Here is my plan:
Monday: Yoga/Pilates/Strength or Bike - morning or use gym daycare
Tuesday: Run - morning
Wednesday: Swim/Strength or track workout and swim on Monday - morning or night track
Thursday: Run - morning
Friday: Swim/Strength - morning
Saturday: Long Run with group
Something to that effect. I'm going to join the running club - they have long runs on Saturdays and track work on Wednesdays which I will find a way to make because that sounds great! At least once a month I can do some speedwork! As far as diet:
Try not to eat mindlessly - don't wait till I'm starving to eat - be more mindful basically.
Yesterday was pancake Sunday - and I tried The Non Dairy Queen's waffle recipe.

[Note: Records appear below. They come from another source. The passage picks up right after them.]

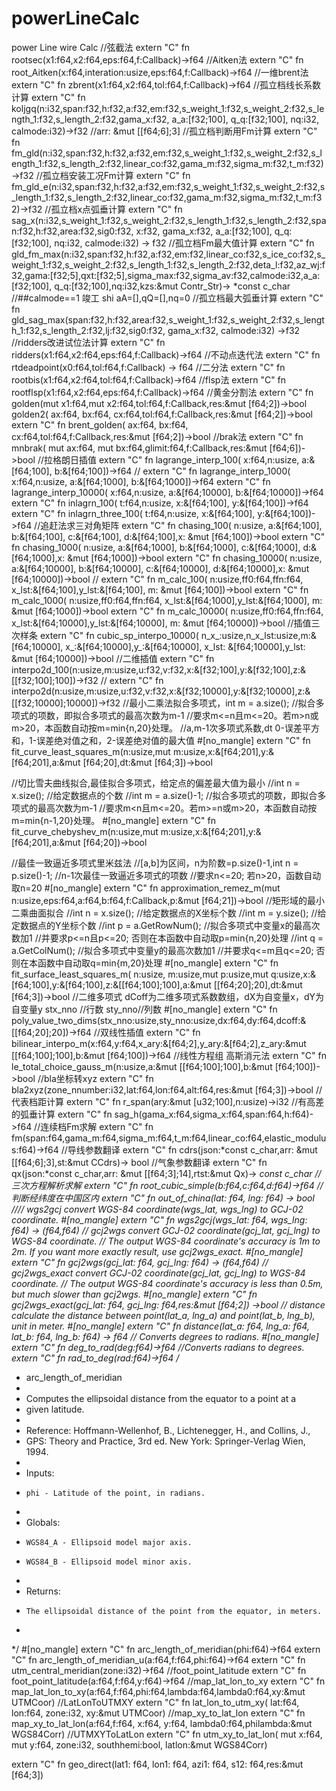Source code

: # powerLineCalc
power Line wire Calc
//弦截法
extern "C" fn rootsec(x1:f64,x2:f64,eps:f64,f:Callback)->f64
//Aitken法
extern "C" fn root_Aitken(x:f64,interation:usize,eps:f64,f:Callback)->f64
//一维brent法
extern "C" fn zbrent(x1:f64,x2:f64,tol:f64,f:Callback)->f64
//孤立档线长系数计算
extern "C" fn  koljgq(n:i32,span:f32,h:f32,a:f32,em:f32,s_weight_1:f32,s_weight_2:f32,s_length_1:f32,s_length_2:f32,gama_x:f32, a_a:[f32;100], q_q:[f32;100], nq:i32, calmode:i32)->f32  //arr: &mut [[f64;6];3]
//孤立档判断用Fm计算
extern "C" fn  fm_gld(n:i32,span:f32,h:f32,a:f32,em:f32,s_weight_1:f32,s_weight_2:f32,s_length_1:f32,s_length_2:f32,linear_co:f32,gama_m:f32,sigma_m:f32,t_m:f32)->f32
//孤立档安装工况Fm计算
extern "C" fn  fm_gld_e(n:i32,span:f32,h:f32,a:f32,em:f32,s_weight_1:f32,s_weight_2:f32,s_length_1:f32,s_length_2:f32,linear_co:f32,gama_m:f32,sigma_m:f32,t_m:f32)->f32
//孤立档x点弧垂计算
extern "C" fn  sag_x(n:i32,s_weight_1:f32,s_weight_2:f32,s_length_1:f32,s_length_2:f32,span:f32,h:f32,area:f32,sig0:f32, x:f32, gama_x:f32, a_a:[f32;100], q_q:[f32;100], nq:i32, calmode:i32)
-> f32
//孤立档Fm最大值计算
extern "C" fn gld_fm_max(n:i32,span:f32,h:f32,a:f32,em:f32,linear_co:f32,s_ice_co:f32,s_weight_1:f32,s_weight_2:f32,s_length_1:f32,s_length_2:f32,deta_l:f32,az_wj:f32,gama:[f32;5],qxt:[f32;5],sigma_max:f32,sigma_av:f32,calmode:i32,a_a:[f32;100], q_q:[f32;100],nq:i32,kzs:&mut Contr_Str)-> *const c_char  //##calmode==1 竣工 shi aA=[],qQ=[],nq=0
 //孤立档最大弧垂计算
 extern "C" fn gld_sag_max(span:f32,h:f32,area:f32,s_weight_1:f32,s_weight_2:f32,s_length_1:f32,s_length_2:f32,lj:f32,sig0:f32, gama_x:f32,  calmode:i32)
->f32
//ridders改进试位法计算
extern "C" fn ridders(x1:f64,x2:f64,eps:f64,f:Callback)->f64
//不动点迭代法
extern "C" fn rtdeadpoint(x0:f64,tol:f64,f:Callback) -> f64 
//二分法
extern "C" fn rootbis(x1:f64,x2:f64,tol:f64,f:Callback)->f64
//flsp法
extern "C" fn rootflsp(x1:f64,x2:f64,eps:f64,f:Callback)->f64
//黄金分割法
extern "C" fn golden(mut x1:f64,mut x2:f64,tol:f64,f:Callback,res:&mut [f64;2])->bool
golden2( ax:f64, bx:f64, cx:f64,tol:f64,f:Callback,res:&mut [f64;2])->bool
extern "C" fn brent_golden( ax:f64, bx:f64, cx:f64,tol:f64,f:Callback,res:&mut [f64;2])->bool
//brak法
extern "C" fn mnbrak( mut ax:f64, mut bx:f64,glimit:f64,f:Callback,res:&mut [f64;6])->bool
//拉格朗日插值
extern "C" fn lagrange_interp_100( x:f64,n:usize, a:&[f64;100], b:&[f64;100])->f64
//
extern "C" fn lagrange_interp_1000( x:f64,n:usize, a:&[f64;1000], b:&[f64;1000])->f64
extern "C" fn lagrange_interp_10000( x:f64,n:usize, a:&[f64;10000], b:&[f64;10000])->f64
extern "C" fn inlagrn_100( t:f64,n:usize, x:&[f64;100], y:&[f64;100])->f64
extern "C" fn inlagrn_three_100( t:f64,n:usize, x:&[f64;100], y:&[f64;100])->f64
//追赶法求三对角矩阵
extern "C" fn chasing_100( n:usize, a:&[f64;100], b:&[f64;100], c:&[f64;100], d:&[f64;100],x: &mut [f64;100])->bool
extern "C" fn chasing_1000( n:usize, a:&[f64;1000], b:&[f64;1000], c:&[f64;1000], d:&[f64;1000],x: &mut [f64;1000])->bool
extern "C" fn chasing_10000( n:usize, a:&[f64;10000], b:&[f64;10000], c:&[f64;10000], d:&[f64;10000],x: &mut [f64;10000])->bool
//
extern "C" fn m_calc_100( n:usize,ff0:f64,ffn:f64, x_lst:&[f64;100],y_lst:&[f64;100], m: &mut [f64;100])->bool
extern "C" fn m_calc_1000( n:usize,ff0:f64,ffn:f64, x_lst:&[f64;1000],y_lst:&[f64;1000], m: &mut [f64;1000])->bool
extern "C" fn m_calc_10000( n:usize,ff0:f64,ffn:f64, x_lst:&[f64;10000],y_lst:&[f64;10000], m: &mut [f64;10000])->bool
//插值三次样条
extern "C" fn cubic_sp_interpo_10000( n_x_:usize,n_x_lst:usize,m:&[f64;10000], x_:&[f64;10000],y_:&[f64;10000], x_lst: &[f64;10000],y_lst: &mut [f64;10000])->bool
//二维插值
extern "C" fn interpo2d_100(n:usize,m:usize,u:f32,v:f32,x:&[f32;100],y:&[f32;100],z:&[[f32;100];100])->f32
//
extern "C" fn interpo2d(n:usize,m:usize,u:f32,v:f32,x:&[f32;10000],y:&[f32;10000],z:&[[f32;10000];10000])->f32
//最小二乘法拟合多项式，int m = a.size();	//拟合多项式的项数，即拟合多项式的最高次数为m-1
//要求m<=n且m<=20。若m>n或m>20，本函数自动按m=min{n,20}处理。
//a,m-1次多项式系数,dt 0-误差平方和，1-误差绝对值之和，2-误差绝对值的最大值
#[no_mangle]
extern "C" fn fit_curve_least_squares_m(n:usize,mut m:usize,x:&[f64;201],y:&[f64;201],a:&mut [f64;20],dt:&mut [f64;3])->bool

//切比雪夫曲线拟合,最佳拟合多项式，给定点的偏差最大值为最小
	//int n = x.size();	//给定数据点的个数
	//int m = a.size()-1;	//拟合多项式的项数，即拟合多项式的最高次数为m-1
	//要求m<n且m<=20。若m>=n或m>20，本函数自动按m=min{n-1,20}处理。
#[no_mangle]
extern "C" fn fit_curve_chebyshev_m(n:usize,mut m:usize,x:&[f64;201],y:&[f64;201],a:&mut [f64;20])->bool

//最佳一致逼近多项式里米兹法
//[a,b]为区间，n为阶数=p.size()-1,int n = p.size()-1;	//n-1次最佳一致逼近多项式的项数
//要求n<=20; 若n>20，函数自动取n=20
#[no_mangle]
extern "C" fn approximation_remez_m(mut n:usize,eps:f64,a:f64,b:f64,f:Callback,p:&mut [f64;21])->bool
//矩形域的最小二乘曲面拟合
//int n = x.size();			//给定数据点的X坐标个数
//int m = y.size();			//给定数据点的Y坐标个数
//int p = a.GetRowNum();		//拟合多项式中变量x的最高次数加1
//并要求p<=n且p<=20; 否则在本函数中自动取p=min{n,20}处理
//int q = a.GetColNum();		//拟合多项式中变量y的最高次数加1
//并要求q<=m且q<=20; 否则在本函数中自动取q=min{m,20}处理
#[no_mangle]
extern "C" fn fit_surface_least_squares_m( n:usize, m:usize,mut p:usize,mut q:usize,x:&[f64;100],y:&[f64;100],z:&[[f64;100];100],a:&mut [[f64;20];20],dt:&mut [f64;3])->bool
//二维多项式   dCoff为二维多项式系数数组，dX为自变量x，dY为自变量y  stx_nno  //行数   sty_nno//列数
#[no_mangle]
extern "C" fn poly_value_two_dims(stx_nno:usize,sty_nno:usize,dx:f64,dy:f64,dcoff:& [[f64;20];20])->f64
//双线性插值
extern "C" fn bilinear_interpo_m(x:f64,y:f64,x_ary:&[f64;2],y_ary:&[f64;2],z_ary:&mut [[f64;100];100],b:&mut [f64;100])->f64
//线性方程组 高斯消元法
extern "C" fn le_total_choice_gauss_m(n:usize,a:&mut [[f64;100];100],b:&mut [f64;100])->bool
//bla坐标转xyz
extern "C" fn bla2xyz(zone_nnumber:i32,lat:f64,lon:f64,alt:f64,res:&mut [f64;3])->bool
//代表档距计算
extern "C" fn r_span(ary:&mut [u32;100],n:usize)->i32
//有高差的弧垂计算
extern "C" fn sag_h(gama_x:f64,sigma_x:f64,span:f64,h:f64)->f64
//连续档Fm求解
extern "C" fn fm(span:f64,gama_m:f64,sigma_m:f64,t_m:f64,linear_co:f64,elastic_modulus:f64)->f64
//导线参数翻译
extern "C" fn cdrs(json:*const c_char,arr: &mut [[f64;6];3],st:&mut CCdrs)-> bool
//气象参数翻译
extern "C" fn qx(json:*const c_char,arr: &mut [[f64;3];14],rtst:&mut Qx)-> *const c_char
//三次方程解析求解
extern "C" fn root_cubic_simple(b:f64,c:f64,d:f64)->f64
//判断经纬度在中国区内
extern "C" fn out_of_china(lat: f64, lng: f64) -> bool 
//// wgs2gcj convert WGS-84 coordinate(wgs_lat, wgs_lng) to GCJ-02 coordinate.
#[no_mangle]
extern "C" fn wgs2gcj(wgs_lat: f64, wgs_lng: f64) -> (f64,f64) 
// gcj2wgs convert GCJ-02 coordinate(gcj_lat, gcj_lng) to WGS-84 coordinate.
// The output WGS-84 coordinate's accuracy is 1m to 2m. If you want more exactly result, use gcj2wgs_exact.
#[no_mangle]
extern "C" fn gcj2wgs(gcj_lat: f64, gcj_lng: f64) -> (f64,f64)
// gcj2wgs_exact convert GCJ-02 coordinate(gcj_lat, gcj_lng) to WGS-84 coordinate.
// The output WGS-84 coordinate's accuracy is less than 0.5m, but much slower than gcj2wgs.
#[no_mangle]
extern "C" fn gcj2wgs_exact(gcj_lat: f64, gcj_lng: f64,res:&mut [f64;2]) ->bool
// distance calculate the distance between point(lat_a, lng_a) and point(lat_b, lng_b), unit in meter.
#[no_mangle]
extern "C" fn distance(lat_a: f64, lng_a: f64, lat_b: f64, lng_b: f64) -> f64 
 // Converts degrees to radians.
#[no_mangle]
 extern "C" fn deg_to_rad(deg:f64)->f64
 //Converts radians to degrees.
 extern "C" fn rad_to_deg(rad:f64)->f64
 /*
 * arc_length_of_meridian
 *
 * Computes the ellipsoidal distance from the equator to a point at a
 * given latitude.
 *
 * Reference: Hoffmann-Wellenhof, B., Lichtenegger, H., and Collins, J.,
 * GPS: Theory and Practice, 3rd ed.  New York: Springer-Verlag Wien, 1994.
 *
 * Inputs:
 *     phi - Latitude of the point, in radians.
 *
 * Globals:
 *     WGS84_A - Ellipsoid model major axis.
 *     WGS84_B - Ellipsoid model minor axis.
 *
 * Returns:
 *     The ellipsoidal distance of the point from the equator, in meters.
 *
 */
#[no_mangle]
 extern "C" fn arc_length_of_meridian(phi:f64)->f64
 extern "C" fn arc_length_of_meridian_u(a:f64,f:f64,phi:f64)->f64
 extern "C" fn utm_central_meridian(zone:i32)->f64
//foot_point_latitude
extern "C" fn foot_point_latitude(a:f64,f:f64,y:f64)->f64
//map_lat_lon_to_xy
extern "C" fn map_lat_lon_to_xy(a:f64,f:f64,phi:f64,lambda:f64,lambda0:f64,xy:&mut UTMCoor)
//LatLonToUTMXY
extern "C" fn lat_lon_to_utm_xy( lat:f64,  lon:f64,  zone:i32, xy:&mut UTMCoor)
//map_xy_to_lat_lon
extern "C" fn map_xy_to_lat_lon(a:f64,f:f64, x:f64, y:f64, lambda0:f64,philambda:&mut WGS84Corr)
//UTMXYToLatLon
extern "C" fn  utm_xy_to_lat_lon( mut x:f64,  mut y:f64,  zone:i32,  southhemi:bool, latlon:&mut WGS84Corr)

extern "C" fn geo_direct(lat1: f64, lon1: f64, azi1: f64, s12: f64,res:&mut [f64;3])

This used peanut flour and I added a little more water since I made pancakes instead of waffles. Now I do want a waffle maker. I'll get one of them soon! The topping was coconut oil and amazing grass chocolate powder - that combo is really delicious!
So far this week - Monday - my dad has one of those bikes w/ computer where you can see the course. I did a whopping 6 miles, it took me 30 minutes. I also did a Jillian kettleball workout on demand - that was great to change it up!! Today (tues) I got in a run in the morning - Kara slept till past 7! woohoo!